Tuesday, April 24, 2012

Grinding and Slogging

One of the things I miss about being on the road (other than fall arrest harnesses and my trusty Gerber) is the feeling of "doneness" you get when a show is loaded out and the trucks are padlocked.  There's no sliding scale of what it means to be finished: the show is over and loaded out.  The end.  You can head off to the hotel bar and kick back with your fellow road dogs and celebrate a job well done.

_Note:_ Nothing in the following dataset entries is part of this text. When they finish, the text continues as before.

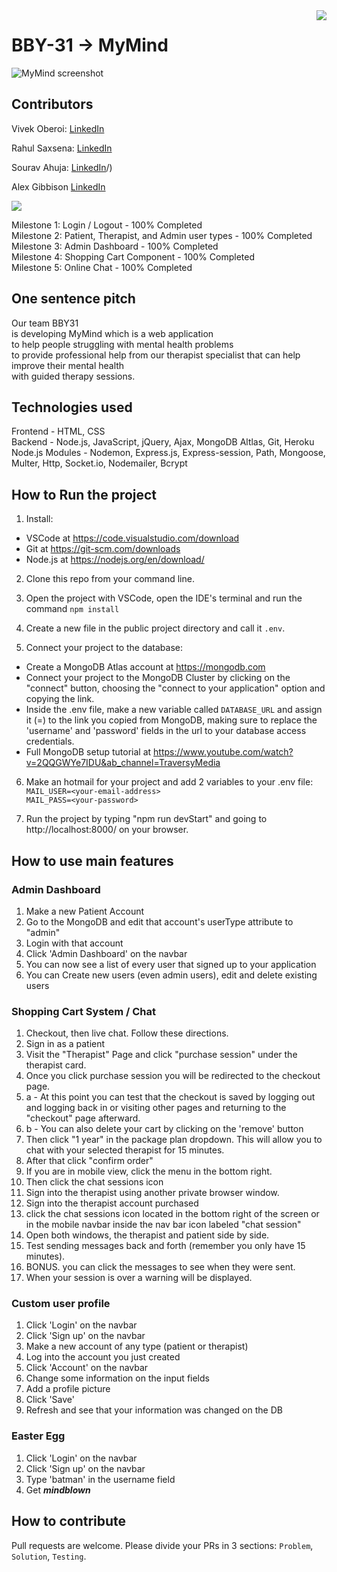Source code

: <img align="right" src="https://visitor-badge.laobi.icu/badge?page_id=salesp07.MyMind">

# BBY-31 -> MyMind
<img src="https://raw.githubusercontent.com/salesp07/salesp07.github.io/master/public/mymind-responsive.png" alt="MyMind screenshot"/>

## Contributors
Vivek Oberoi:
[LinkedIn](https://in.linkedin.com/in/vivek-oberoi-47ab61282/) 

Rahul Saxsena:
[LinkedIn]([https://www.linkedin.com/in/kian-azizkhani](https://in.linkedin.com/in/rahulsaxena)/) 

Sourav Ahuja:
[LinkedIn](https://ca.linkedin.com/in/souravvahuja)/) 

Alex Gibbison
[LinkedIn](https://www.linkedin.com/in/alexander-gibbison-786683153/) 


<img src="https://contrib.rocks/image?repo=salesp07/MyMind" />

Milestone 1: Login / Logout - 100% Completed\
Milestone 2: Patient, Therapist, and Admin user types - 100% Completed\
Milestone 3: Admin Dashboard - 100% Completed\
Milestone 4: Shopping Cart Component - 100% Completed\
Milestone 5: Online Chat - 100% Completed

## One sentence pitch
Our team BBY31\
is developing MyMind which is a web application\
to help people struggling with mental health problems\
to provide professional help from our therapist specialist that can help improve their mental health\
with guided therapy sessions.

## Technologies used
Frontend - HTML, CSS\
Backend - Node.js, JavaScript, jQuery, Ajax,  MongoDB Altlas,  Git, Heroku 
Node.js Modules - Nodemon, Express.js, Express-session, Path, Mongoose, Multer, Http, Socket.io, Nodemailer, Bcrypt

## How to Run the project

1. Install:
- VSCode at https://code.visualstudio.com/download
- Git at https://git-scm.com/downloads
- Node.js at https://nodejs.org/en/download/

2. Clone this repo from your command line.

3. Open the project with VSCode, open the IDE's terminal and run the command `npm install`

4. Create a new file in the public project directory and call it `.env`. 

5. Connect your project to the database:
- Create a MongoDB Atlas account at https://mongodb.com
- Connect your project to the MongoDB Cluster by clicking on the "connect" button, choosing the "connect to your application" option and copying the link.
- Inside the .env file, make a new variable called `DATABASE_URL` and assign it (=) to the link you copied from MongoDB, making sure to replace the 'username' and 'password' fields in the url to your database access credentials. 
- Full MongoDB setup tutorial at https://www.youtube.com/watch?v=2QQGWYe7IDU&ab_channel=TraversyMedia

6. Make an hotmail for your project and add 2 variables to your .env file:\
`MAIL_USER=<your-email-address>`\
`MAIL_PASS=<your-password>`

7. Run the project by typing "npm run devStart" and going to http://localhost:8000/ on your browser.

## How to use main features

### Admin Dashboard
1. Make a new Patient Account
2. Go to the MongoDB and edit that account's userType attribute to "admin"
3. Login with that account
4. Click 'Admin Dashboard' on the navbar
5. You can now see a list of every user that signed up to your application
6. You can Create new users (even admin users), edit and delete existing users

### Shopping Cart System / Chat
1. Checkout, then live chat. Follow these directions.
2. Sign in as a patient 
3. Visit the "Therapist" Page and click "purchase session" under the therapist card.
4. Once you click purchase session you will be redirected to the checkout page. 
4. a - At this point you can test that the checkout is saved by logging out and logging back in or visiting other pages and returning to the "checkout" page afterward. 
4. b - You can also delete your cart by clicking on the 'remove' button
5. Then click "1 year" in the package plan dropdown. This will allow you to chat with your selected therapist for 15 minutes.
6. After that click "confirm order" 
7. If you are in mobile view, click the menu in the bottom right.
8. Then click the chat sessions icon
9. Sign into the therapist using another private browser window.
10. Sign into the therapist account purchased
11. click the chat sessions icon located in the bottom right of the screen or in the mobile navbar inside the nav bar icon labeled "chat session"
12. Open both windows, the therapist and patient side by side.
13. Test sending messages back and forth (remember you only have 15 minutes).
14. BONUS. you can click the messages to see when they were sent. 
15. When your session is over a warning will be displayed.


### Custom user profile
1. Click 'Login' on the navbar
2. Click 'Sign up' on the navbar
3. Make a new account of any type (patient or therapist)
4. Log into the account you just created
5. Click 'Account' on the navbar
6. Change some information on the input fields
7. Add a profile picture
8. Click 'Save'
9. Refresh and see that your information was changed on the DB


### Easter Egg
1. Click 'Login' on the navbar
2. Click 'Sign up' on the navbar
3. Type 'batman' in the username field
4. Get ***mindblown***

## How to contribute
Pull requests are welcome. Please divide your PRs in 3 sections: `Problem`, `Solution`, `Testing`.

In software development, you never really get that sense of fait accompli.  Every release of the software is an accomplishment, but it also represents a list of things you wish you could have done or could have done better.  It takes a lot of stamina to write software, and even more to finish writing a software package once you've started.  In my view, this grinding and slogging at the never-ending end of a software project is responsible for much of the burnout and high turnover you see in software development.

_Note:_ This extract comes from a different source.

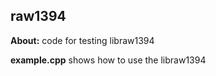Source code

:## raw1394

**About:** code for testing libraw1394

**example.cpp** shows how to use the libraw1394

Whenever I sit down and look at Flex, especially when I'm working with customer data on customer issues, I often see only the flaws and all the things that still need work.  If something bugs you as a Flex user, you can rest assured it bugs me ten times more.  But the wishlist is long and time is short.  It can seem daunting.  When I become mindful of that, I try to remember something a much older and wiser software engineer once told me when I was just starting out.  This conversation took place in an office building on French Broad Avenue in Asheville, North Carolina.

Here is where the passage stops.